FRIDAY, June 1, 2018 (HealthDay News) — Concerns expressed by living kidney donors include kidney failure and function, as well as the surgical, lifestyle, and psychosocial impact of donation, according to a study published online May 31 in the Clinical Journal of the American Society of Nephrology.

Camilla S. Hanson, Ph.D., from the University of Sydney, and colleagues sampled previous donors from three transplant units in Canada and Australia and examined outcomes of donation in focus groups. The outcomes were ranked in order of importance, and an importance score was calculated for each outcome.
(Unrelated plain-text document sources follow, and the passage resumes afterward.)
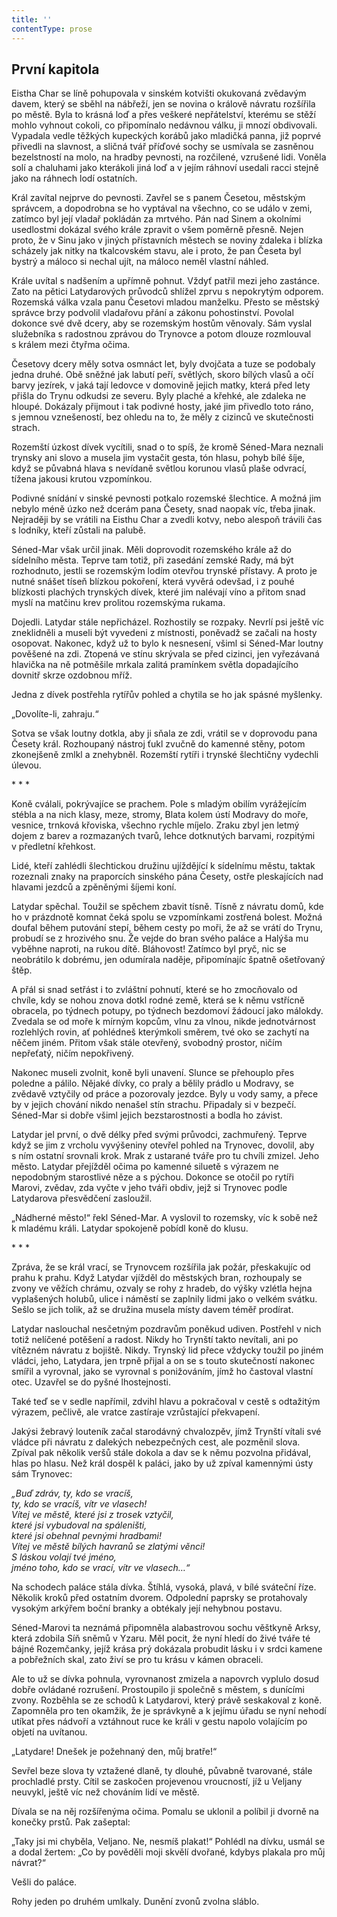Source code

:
 ```yaml
---
title: ''
contentType: prose
---
```


## První kapitola

  

Eistha Char se líně pohupovala v sinském kotvišti okukovaná zvědavým davem, který se sběhl na nábřeží, jen se novina o králově návratu rozšířila po městě. Byla to krásná loď a přes veškeré nepřátelství, kterému se stěží mohlo vyhnout cokoli, co připomínalo nedávnou válku, ji mnozí obdivovali. Vypadala vedle těžkých kupeckých korábů jako mladičká panna, již poprvé přivedli na slavnost, a sličná tvář příďové sochy se usmívala se zasněnou bezelstností na molo, na hradby pevnosti, na rozčilené, vzrušené lidi. Voněla solí a chaluhami jako kterákoli jiná loď a v jejím ráhnoví usedali racci stejně jako na ráhnech lodí ostatních.

Král zavítal nejprve do pevnosti. Zavřel se s panem Česetou, městským správcem, a dopodrobna se ho vyptával na všechno, co se událo v zemi, zatímco byl její vladař pokládán za mrtvého. Pán nad Sinem a okolními usedlostmi dokázal svého krále zpravit o všem poměrně přesně. Nejen proto, že v Sinu jako v jiných přístavních městech se noviny zdaleka i blízka scházely jak nitky na tkalcovském stavu, ale i proto, že pan Česeta byl bystrý a máloco si nechal ujít, na máloco neměl vlastní náhled.

Krále uvítal s nadšením a upřímně pohnut. Vždyť patřil mezi jeho zastánce. Zato na pětici Latydarových průvodců shlížel zprvu s nepokrytým odporem. Rozemská válka vzala panu Česetovi mladou manželku. Přesto se městský správce brzy podvolil vladařovu přání a zákonu pohostinství. Povolal dokonce své dvě dcery, aby se rozemským hostům věnovaly. Sám vyslal služebníka s radostnou zprávou do Trynovce a potom dlouze rozmlouval s králem mezi čtyřma očima.

Česetovy dcery měly sotva osmnáct let, byly dvojčata a tuze se podobaly jedna druhé. Obě sněžné jak labutí peří, světlých, skoro bílých vlasů a očí barvy jezírek, v jaká tají ledovce v domovině jejich matky, která před lety přišla do Trynu odkudsi ze severu. Byly plaché a křehké, ale zdaleka ne hloupé. Dokázaly přijmout i tak podivné hosty, jaké jim přivedlo toto ráno, s jemnou vznešeností, bez ohledu na to, že měly z cizinců ve skutečnosti strach.

Rozemští úzkost dívek vycítili, snad o to spíš, že kromě Séned-Mara neznali trynsky ani slovo a musela jim vystačit gesta, tón hlasu, pohyb bílé šíje, když se půvabná hlava s nevídaně světlou korunou vlasů plaše odvrací, tížena jakousi krutou vzpomínkou.

Podivné snídání v sinské pevnosti potkalo rozemské šlechtice. A možná jim nebylo méně úzko než dcerám pana Česety, snad naopak víc, třeba jinak. Nejraději by se vrátili na Eisthu Char a zvedli kotvy, nebo alespoň trávili čas s lodníky, kteří zůstali na palubě.

Séned-Mar však určil jinak. Měli doprovodit rozemského krále až do sídelního města. Teprve tam totiž, při zasedání zemské Rady, má být rozhodnuto, jestli se rozemským lodím otevřou trynské přístavy. A proto je nutné snášet tíseň blízkou pokoření, která vyvěrá odevšad, i z pouhé blízkosti plachých trynských dívek, které jim nalévají víno a přitom snad myslí na matčinu krev prolitou rozemskýma rukama.

Dojedli. Latydar stále nepřicházel. Rozhostily se rozpaky. Nevrlí psi ještě víc zneklidněli a museli být vyvedeni z místnosti, poněvadž se začali na hosty osopovat. Nakonec, když už to bylo k nesnesení, všiml si Séned-Mar loutny pověšené na zdi. Ztopená ve stínu skrývala se před cizinci, jen vyřezávaná hlavička na ně potměšile mrkala zalitá pramínkem světla dopadajícího dovnitř skrze ozdobnou mříž.

Jedna z dívek postřehla rytířův pohled a chytila se ho jak spásné myšlenky.

„Dovolíte-li, zahraju.“

Sotva se však loutny dotkla, aby ji sňala ze zdi, vrátil se v doprovodu pana Česety král. Rozhoupaný nástroj ťukl zvučně do kamenné stěny, potom zkonejšeně zmlkl a znehybněl. Rozemští rytíři i trynské šlechtičny vydechli úlevou.

\* \* \*

  

Koně cválali, pokrývajíce se prachem. Pole s mladým obilím vyrážejícím stébla a na nich klasy, meze, stromy, Blata kolem ústí Modravy do moře, vesnice, trnková křoviska, všechno rychle míjelo. Zraku zbyl jen letmý dojem z barev a rozmazaných tvarů, lehce dotknutých barvami, rozpitými v předletní křehkost.

Lidé, kteří zahlédli šlechtickou družinu ujíždějící k sídelnímu městu, taktak rozeznali znaky na praporcích sinského pána Česety, ostře pleskajících nad hlavami jezdců a zpěněnými šíjemi koní.

Latydar spěchal. Toužil se spěchem zbavit tísně. Tísně z návratu domů, kde ho v prázdnotě komnat čeká spolu se vzpomínkami zostřená bolest. Možná doufal během putování stepí, během cesty po moři, že až se vrátí do Trynu, probudí se z hrozivého snu. Že vejde do bran svého paláce a Halýša mu vyběhne naproti, na rukou dítě. Bláhovost! Zatímco byl pryč, nic se neobrátilo k dobrému, jen odumírala naděje, připomínajíc špatně ošetřovaný štěp.

A přál si snad setřást i to zvláštní pohnutí, které se ho zmocňo­valo od chvíle, kdy se nohou znova dotkl rodné země, která se k němu vstřícně obracela, po týdnech potupy, po týdnech bezdomoví žádoucí jako málokdy. Zvedala se od moře k mírným kopcům, vlnu za vlnou, nikde jednotvárnost rozlehlých rovin, ať pohlédneš kterýmkoli směrem, tvé oko se zachytí na něčem jiném. Přitom však stále otevřený, svobodný prostor, ničím nepřeťatý, ničím nepokřivený.

Nakonec museli zvolnit, koně byli unavení. Slunce se přehouplo přes poledne a pálilo. Nějaké dívky, co praly a bělily prádlo u Modravy, se zvědavě vztyčily od práce a pozorovaly jezdce. Byly u vody samy, a přece by v jejich chování nikdo nenašel stín strachu. Připadaly si v bezpečí. Séned-Mar si dobře všiml jejich bezstarostnosti a bodla ho závist.

Latydar jel první, o dvě délky před svými průvodci, zachmuřený. Teprve když se jim z vrcholu vyvýšeniny otevřel pohled na Trynovec, dovolil, aby s ním ostatní srovnali krok. Mrak z ustarané tváře pro tu chvíli zmizel. Jeho město. Latydar přejížděl očima po kamenné siluetě s výrazem ne nepodobným starostlivé něze a s pýchou. Dokonce se otočil po rytíři Marovi, zvědav, zda vyčte v jeho tváři obdiv, jejž si Trynovec podle Latydarova přesvědčení zasloužil.

„Nádherné město!“ řekl Séned-Mar. A vyslovil to rozemsky, víc k sobě než k mladému králi. Latydar spokojeně pobídl koně do klusu.

\* \* \*

  

Zpráva, že se král vrací, se Trynovcem rozšířila jak požár, přeskakujíc od prahu k prahu. Když Latydar vjížděl do městských bran, rozhoupaly se zvony ve věžích chrámu, ozvaly se rohy z hradeb, do výšky vzlétla hejna vyplašených holubů, ulice i náměstí se zaplnily lidmi jako o velkém svátku. Sešlo se jich tolik, až se družina musela místy davem téměř prodírat.

Latydar naslouchal nesčetným pozdravům poněkud udiven. Postřehl v nich totiž nelíčené potěšení a radost. Nikdy ho Trynští takto nevítali, ani po vítězném návratu z bojiště. Nikdy. Trynský lid přece vždycky toužil po jiném vládci, jeho, Latydara, jen trpně přijal a on se s touto skutečností nakonec smířil a vyrovnal, jako se vyrovnal s ponižováním, jímž ho častoval vlastní otec. Uzavřel se do pyšné lhostejnosti.

Také teď se v sedle napřímil, zdvihl hlavu a pokračoval v cestě s odtažitým výrazem, pečlivě, ale vratce zastíraje vzrůstající překvapení.

Jakýsi žebravý louteník začal starodávný chvalozpěv, jímž Trynští vítali své vládce při návratu z dalekých nebezpečných cest, ale pozměnil slova. Zpíval pak několik veršů stále dokola a dav se k němu pozvolna přidával, hlas po hlasu. Než král dospěl k paláci, jako by už zpíval kamennými ústy sám Trynovec:

_„Buď zdráv, ty, kdo se vracíš,  
ty, kdo se vracíš, vítr ve vlasech!  
Vítej ve městě, které jsi z trosek vztyčil,  
které jsi vybudoval na spáleništi,  
které jsi obehnal pevnými hradbami!  
Vítej ve městě bílých havranů se zlatými věnci!  
S láskou volají tvé jméno,  
jméno toho, kdo se vrací, vítr ve vlasech…“_

Na schodech paláce stála dívka. Štíhlá, vysoká, plavá, v bílé sváteční říze. Několik kroků před ostatním dvorem. Odpolední paprsky se protahovaly vysokým arkýřem boční branky a obtékaly její nehybnou postavu.

Séned-Marovi ta neznámá připomněla alabastrovou sochu věštkyně Arksy, která zdobila Síň sněmů v Yzaru. Měl pocit, že nyní hledí do živé tváře té bájné Rozemčanky, jejíž krása prý dokázala probudit lásku i v srdci kamene a pobřežních skal, zato živí se pro tu krásu v kámen obraceli.

Ale to už se dívka pohnula, vyrovnanost zmizela a napovrch vyplulo dosud dobře ovládané rozrušení. Prostoupilo ji společně s městem, s dunícími zvony. Rozběhla se ze schodů k Latydarovi, který právě seskakoval z koně. Zapomněla pro ten okamžik, že je správkyně a k jejímu úřadu se nyní nehodí utíkat přes nádvoří a vztáhnout ruce ke králi v gestu napolo volajícím po objetí na uvítanou.

„Latydare! Dnešek je požehnaný den, můj bratře!“

Sevřel beze slova ty vztažené dlaně, ty dlouhé, půvabně tvarované, stále prochladlé prsty. Cítil se zaskočen projevenou vroucností, jíž u Veljany neuvykl, ještě víc než chováním lidí ve městě.

Dívala se na něj rozšířenýma očima. Pomalu se uklonil a políbil ji dvorně na konečky prstů. Pak zašeptal:

„Taky jsi mi chyběla, Veljano. Ne, nesmíš plakat!“ Pohlédl na dívku, usmál se a dodal žertem: „Co by pověděli moji skvělí dvořané, kdybys plakala pro můj návrat?“

Vešli do paláce.

Rohy jeden po druhém umlkaly. Dunění zvonů zvolna sláblo.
The researchers found that the 123 donors (aged 27 to 78 years) identified 35 outcomes across 14 groups. The 10 highest ranked outcomes across all participants were kidney function, time to recovery, surgical complications, impact on family, donor-recipient relationship, life satisfaction, lifestyle restriction, kidney failure, mortality, and acute pain/discomfort. Compared with Australian donors, Canadian participants ranked kidney function and kidney failure as more important. Worthwhile sacrifice, insignificance of risks and harms, confidence and empowerment, unfulfilled expectations, and heightened susceptibility were identified as themes in qualitative data analysis.

“More than anything, this work demonstrates that we cannot simply assume we know what donors care and worry about,” write the authors of an accompanying editorial. “We must talk with them about their priorities and concerns both before and after surgery.”